━━━━━ Dataset entries ━━━━━

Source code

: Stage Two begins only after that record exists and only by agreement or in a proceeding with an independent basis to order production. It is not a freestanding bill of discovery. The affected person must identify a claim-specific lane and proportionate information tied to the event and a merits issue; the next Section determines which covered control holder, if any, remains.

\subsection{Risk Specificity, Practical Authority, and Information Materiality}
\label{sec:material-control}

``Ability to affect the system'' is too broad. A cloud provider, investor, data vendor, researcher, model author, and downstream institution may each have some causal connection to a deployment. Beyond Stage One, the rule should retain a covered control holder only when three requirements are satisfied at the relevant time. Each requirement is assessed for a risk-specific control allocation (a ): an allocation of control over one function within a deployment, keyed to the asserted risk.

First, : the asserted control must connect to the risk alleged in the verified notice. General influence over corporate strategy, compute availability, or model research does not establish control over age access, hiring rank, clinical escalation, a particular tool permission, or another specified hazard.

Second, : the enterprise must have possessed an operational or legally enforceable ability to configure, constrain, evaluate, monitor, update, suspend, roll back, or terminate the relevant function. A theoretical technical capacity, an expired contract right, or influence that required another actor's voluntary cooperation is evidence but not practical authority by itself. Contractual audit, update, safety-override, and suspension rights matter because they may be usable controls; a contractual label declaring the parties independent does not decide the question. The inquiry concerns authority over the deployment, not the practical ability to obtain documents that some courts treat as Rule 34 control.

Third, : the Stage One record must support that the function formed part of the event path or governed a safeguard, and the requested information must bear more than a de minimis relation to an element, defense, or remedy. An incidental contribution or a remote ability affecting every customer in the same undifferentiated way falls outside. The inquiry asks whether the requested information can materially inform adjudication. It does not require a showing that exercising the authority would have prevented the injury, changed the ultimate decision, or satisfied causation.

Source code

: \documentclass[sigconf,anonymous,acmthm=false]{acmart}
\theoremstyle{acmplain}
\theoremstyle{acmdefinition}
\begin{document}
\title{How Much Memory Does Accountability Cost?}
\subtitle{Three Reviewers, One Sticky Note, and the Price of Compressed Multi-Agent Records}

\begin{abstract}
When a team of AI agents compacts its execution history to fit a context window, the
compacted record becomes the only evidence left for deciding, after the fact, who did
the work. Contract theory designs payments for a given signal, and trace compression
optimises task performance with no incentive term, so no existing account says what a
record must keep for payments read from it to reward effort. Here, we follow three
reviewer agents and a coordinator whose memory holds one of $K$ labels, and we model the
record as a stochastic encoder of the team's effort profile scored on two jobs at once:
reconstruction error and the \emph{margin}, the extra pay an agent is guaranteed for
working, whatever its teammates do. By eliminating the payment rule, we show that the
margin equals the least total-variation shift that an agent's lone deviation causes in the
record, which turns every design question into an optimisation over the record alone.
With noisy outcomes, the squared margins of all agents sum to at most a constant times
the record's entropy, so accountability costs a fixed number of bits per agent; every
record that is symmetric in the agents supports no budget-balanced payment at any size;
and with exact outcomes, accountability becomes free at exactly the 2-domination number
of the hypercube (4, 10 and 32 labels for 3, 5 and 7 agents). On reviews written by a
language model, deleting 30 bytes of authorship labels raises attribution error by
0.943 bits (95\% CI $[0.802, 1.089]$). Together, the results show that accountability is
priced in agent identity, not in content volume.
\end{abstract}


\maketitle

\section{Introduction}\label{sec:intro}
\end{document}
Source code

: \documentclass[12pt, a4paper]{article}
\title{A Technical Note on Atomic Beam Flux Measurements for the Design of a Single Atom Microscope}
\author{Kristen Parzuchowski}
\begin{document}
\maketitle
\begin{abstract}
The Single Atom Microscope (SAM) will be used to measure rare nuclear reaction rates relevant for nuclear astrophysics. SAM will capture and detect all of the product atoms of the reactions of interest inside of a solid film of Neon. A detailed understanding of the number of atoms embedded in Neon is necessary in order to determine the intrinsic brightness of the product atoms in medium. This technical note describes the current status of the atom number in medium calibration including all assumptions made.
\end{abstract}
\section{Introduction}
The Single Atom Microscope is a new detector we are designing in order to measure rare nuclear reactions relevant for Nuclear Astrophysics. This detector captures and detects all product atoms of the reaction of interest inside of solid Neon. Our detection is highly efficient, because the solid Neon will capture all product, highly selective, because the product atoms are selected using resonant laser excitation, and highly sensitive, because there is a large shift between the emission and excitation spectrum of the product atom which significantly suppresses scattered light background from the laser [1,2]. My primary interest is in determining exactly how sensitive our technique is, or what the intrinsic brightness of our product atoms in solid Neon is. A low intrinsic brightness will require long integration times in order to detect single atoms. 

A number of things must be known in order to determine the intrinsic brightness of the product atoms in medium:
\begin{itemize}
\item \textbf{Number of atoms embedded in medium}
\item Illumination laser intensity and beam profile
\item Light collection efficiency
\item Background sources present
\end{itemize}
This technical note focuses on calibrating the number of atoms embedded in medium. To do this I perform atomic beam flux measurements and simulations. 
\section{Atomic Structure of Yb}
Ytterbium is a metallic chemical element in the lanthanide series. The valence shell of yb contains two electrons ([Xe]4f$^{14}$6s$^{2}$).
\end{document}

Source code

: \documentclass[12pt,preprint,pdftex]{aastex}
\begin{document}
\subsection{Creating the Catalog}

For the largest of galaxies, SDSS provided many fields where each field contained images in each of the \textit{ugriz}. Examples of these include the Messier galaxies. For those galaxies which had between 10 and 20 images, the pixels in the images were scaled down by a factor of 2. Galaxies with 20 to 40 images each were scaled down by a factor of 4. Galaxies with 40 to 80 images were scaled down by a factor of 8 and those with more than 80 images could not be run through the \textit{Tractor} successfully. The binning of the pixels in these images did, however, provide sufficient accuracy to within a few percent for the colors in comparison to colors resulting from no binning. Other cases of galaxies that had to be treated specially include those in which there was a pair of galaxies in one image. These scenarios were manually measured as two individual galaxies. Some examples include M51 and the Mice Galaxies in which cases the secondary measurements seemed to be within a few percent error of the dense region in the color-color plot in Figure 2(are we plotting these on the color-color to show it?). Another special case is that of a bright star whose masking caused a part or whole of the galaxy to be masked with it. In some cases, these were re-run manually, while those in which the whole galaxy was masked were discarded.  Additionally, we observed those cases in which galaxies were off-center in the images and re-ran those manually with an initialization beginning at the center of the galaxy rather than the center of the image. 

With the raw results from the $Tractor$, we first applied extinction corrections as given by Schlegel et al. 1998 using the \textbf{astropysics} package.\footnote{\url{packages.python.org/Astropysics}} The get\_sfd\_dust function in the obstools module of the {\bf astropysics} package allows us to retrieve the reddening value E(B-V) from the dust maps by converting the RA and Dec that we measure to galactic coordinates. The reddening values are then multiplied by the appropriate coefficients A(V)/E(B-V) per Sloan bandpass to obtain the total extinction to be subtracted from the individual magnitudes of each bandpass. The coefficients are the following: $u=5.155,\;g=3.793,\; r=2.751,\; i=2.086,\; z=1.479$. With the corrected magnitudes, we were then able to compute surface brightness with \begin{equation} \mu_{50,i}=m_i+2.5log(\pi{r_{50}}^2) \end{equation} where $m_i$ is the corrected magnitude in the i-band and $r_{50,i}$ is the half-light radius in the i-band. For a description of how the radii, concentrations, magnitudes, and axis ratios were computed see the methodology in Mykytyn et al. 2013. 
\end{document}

━━━━━

— Work instruction —
In this exercise, repeat all entries exactly.

— Answer box —
Source code

: Stage Two begins only after that record exists and only by agreement or in a proceeding with an independent basis to order production. It is not a freestanding bill of discovery. The affected person must identify a claim-specific lane and proportionate information tied to the event and a merits issue; the next Section determines which covered control holder, if any, remains.

\subsection{Risk Specificity, Practical Authority, and Information Materiality}
\label{sec:material-control}

``Ability to affect the system'' is too broad. A cloud provider, investor, data vendor, researcher, model author, and downstream institution may each have some causal connection to a deployment. Beyond Stage One, the rule should retain a covered control holder only when three requirements are satisfied at the relevant time. Each requirement is assessed for a risk-specific control allocation (a ): an allocation of control over one function within a deployment, keyed to the asserted risk.

First, : the asserted control must connect to the risk alleged in the verified notice. General influence over corporate strategy, compute availability, or model research does not establish control over age access, hiring rank, clinical escalation, a particular tool permission, or another specified hazard.

Second, : the enterprise must have possessed an operational or legally enforceable ability to configure, constrain, evaluate, monitor, update, suspend, roll back, or terminate the relevant function. A theoretical technical capacity, an expired contract right, or influence that required another actor's voluntary cooperation is evidence but not practical authority by itself. Contractual audit, update, safety-override, and suspension rights matter because they may be usable controls; a contractual label declaring the parties independent does not decide the question. The inquiry concerns authority over the deployment, not the practical ability to obtain documents that some courts treat as Rule 34 control.

Third, : the Stage One record must support that the function formed part of the event path or governed a safeguard, and the requested information must bear more than a de minimis relation to an element, defense, or remedy. An incidental contribution or a remote ability affecting every customer in the same undifferentiated way falls outside. The inquiry asks whether the requested information can materially inform adjudication. It does not require a showing that exercising the authority would have prevented the injury, changed the ultimate decision, or satisfied causation.

Source code

: \documentclass[sigconf,anonymous,acmthm=false]{acmart}
\theoremstyle{acmplain}
\theoremstyle{acmdefinition}
\begin{document}
\title{How Much Memory Does Accountability Cost?}
\subtitle{Three Reviewers, One Sticky Note, and the Price of Compressed Multi-Agent Records}

\begin{abstract}
When a team of AI agents compacts its execution history to fit a context window, the
compacted record becomes the only evidence left for deciding, after the fact, who did
the work. Contract theory designs payments for a given signal, and trace compression
optimises task performance with no incentive term, so no existing account says what a
record must keep for payments read from it to reward effort. Here, we follow three
reviewer agents and a coordinator whose memory holds one of $K$ labels, and we model the
record as a stochastic encoder of the team's effort profile scored on two jobs at once:
reconstruction error and the \emph{margin}, the extra pay an agent is guaranteed for
working, whatever its teammates do. By eliminating the payment rule, we show that the
margin equals the least total-variation shift that an agent's lone deviation causes in the
record, which turns every design question into an optimisation over the record alone.
With noisy outcomes, the squared margins of all agents sum to at most a constant times
the record's entropy, so accountability costs a fixed number of bits per agent; every
record that is symmetric in the agents supports no budget-balanced payment at any size;
and with exact outcomes, accountability becomes free at exactly the 2-domination number
of the hypercube (4, 10 and 32 labels for 3, 5 and 7 agents). On reviews written by a
language model, deleting 30 bytes of authorship labels raises attribution error by
0.943 bits (95\% CI $[0.802, 1.089]$). Together, the results show that accountability is
priced in agent identity, not in content volume.
\end{abstract}


\maketitle

\section{Introduction}\label{sec:intro}
\end{document}
Source code

: \documentclass[12pt, a4paper]{article}
\title{A Technical Note on Atomic Beam Flux Measurements for the Design of a Single Atom Microscope}
\author{Kristen Parzuchowski}
\begin{document}
\maketitle
\begin{abstract}
The Single Atom Microscope (SAM) will be used to measure rare nuclear reaction rates relevant for nuclear astrophysics. SAM will capture and detect all of the product atoms of the reactions of interest inside of a solid film of Neon. A detailed understanding of the number of atoms embedded in Neon is necessary in order to determine the intrinsic brightness of the product atoms in medium. This technical note describes the current status of the atom number in medium calibration including all assumptions made.
\end{abstract}
\section{Introduction}
The Single Atom Microscope is a new detector we are designing in order to measure rare nuclear reactions relevant for Nuclear Astrophysics. This detector captures and detects all product atoms of the reaction of interest inside of solid Neon. Our detection is highly efficient, because the solid Neon will capture all product, highly selective, because the product atoms are selected using resonant laser excitation, and highly sensitive, because there is a large shift between the emission and excitation spectrum of the product atom which significantly suppresses scattered light background from the laser [1,2]. My primary interest is in determining exactly how sensitive our technique is, or what the intrinsic brightness of our product atoms in solid Neon is. A low intrinsic brightness will require long integration times in order to detect single atoms. 

A number of things must be known in order to determine the intrinsic brightness of the product atoms in medium:
\begin{itemize}
\item \textbf{Number of atoms embedded in medium}
\item Illumination laser intensity and beam profile
\item Light collection efficiency
\item Background sources present
\end{itemize}
This technical note focuses on calibrating the number of atoms embedded in medium. To do this I perform atomic beam flux measurements and simulations. 
\section{Atomic Structure of Yb}
Ytterbium is a metallic chemical element in the lanthanide series. The valence shell of yb contains two electrons ([Xe]4f$^{14}$6s$^{2}$).
\end{document}

Source code

: \documentclass[12pt,preprint,pdftex]{aastex}
\begin{document}
\subsection{Creating the Catalog}

For the largest of galaxies, SDSS provided many fields where each field contained images in each of the \textit{ugriz}. Examples of these include the Messier galaxies. For those galaxies which had between 10 and 20 images, the pixels in the images were scaled down by a factor of 2. Galaxies with 20 to 40 images each were scaled down by a factor of 4. Galaxies with 40 to 80 images were scaled down by a factor of 8 and those with more than 80 images could not be run through the \textit{Tractor} successfully. The binning of the pixels in these images did, however, provide sufficient accuracy to within a few percent for the colors in comparison to colors resulting from no binning. Other cases of galaxies that had to be treated specially include those in which there was a pair of galaxies in one image. These scenarios were manually measured as two individual galaxies. Some examples include M51 and the Mice Galaxies in which cases the secondary measurements seemed to be within a few percent error of the dense region in the color-color plot in Figure 2(are we plotting these on the color-color to show it?). Another special case is that of a bright star whose masking caused a part or whole of the galaxy to be masked with it. In some cases, these were re-run manually, while those in which the whole galaxy was masked were discarded.  Additionally, we observed those cases in which galaxies were off-center in the images and re-ran those manually with an initialization beginning at the center of the galaxy rather than the center of the image. 

With the raw results from the $Tractor$, we first applied extinction corrections as given by Schlegel et al. 1998 using the \textbf{astropysics} package.\footnote{\url{packages.python.org/Astropysics}} The get\_sfd\_dust function in the obstools module of the {\bf astropysics} package allows us to retrieve the reddening value E(B-V) from the dust maps by converting the RA and Dec that we measure to galactic coordinates. The reddening values are then multiplied by the appropriate coefficients A(V)/E(B-V) per Sloan bandpass to obtain the total extinction to be subtracted from the individual magnitudes of each bandpass. The coefficients are the following: $u=5.155,\;g=3.793,\; r=2.751,\; i=2.086,\; z=1.479$. With the corrected magnitudes, we were then able to compute surface brightness with \begin{equation} \mu_{50,i}=m_i+2.5log(\pi{r_{50}}^2) \end{equation} where $m_i$ is the corrected magnitude in the i-band and $r_{50,i}$ is the half-light radius in the i-band. For a description of how the radii, concentrations, magnitudes, and axis ratios were computed see the methodology in Mykytyn et al. 2013. 
\end{document}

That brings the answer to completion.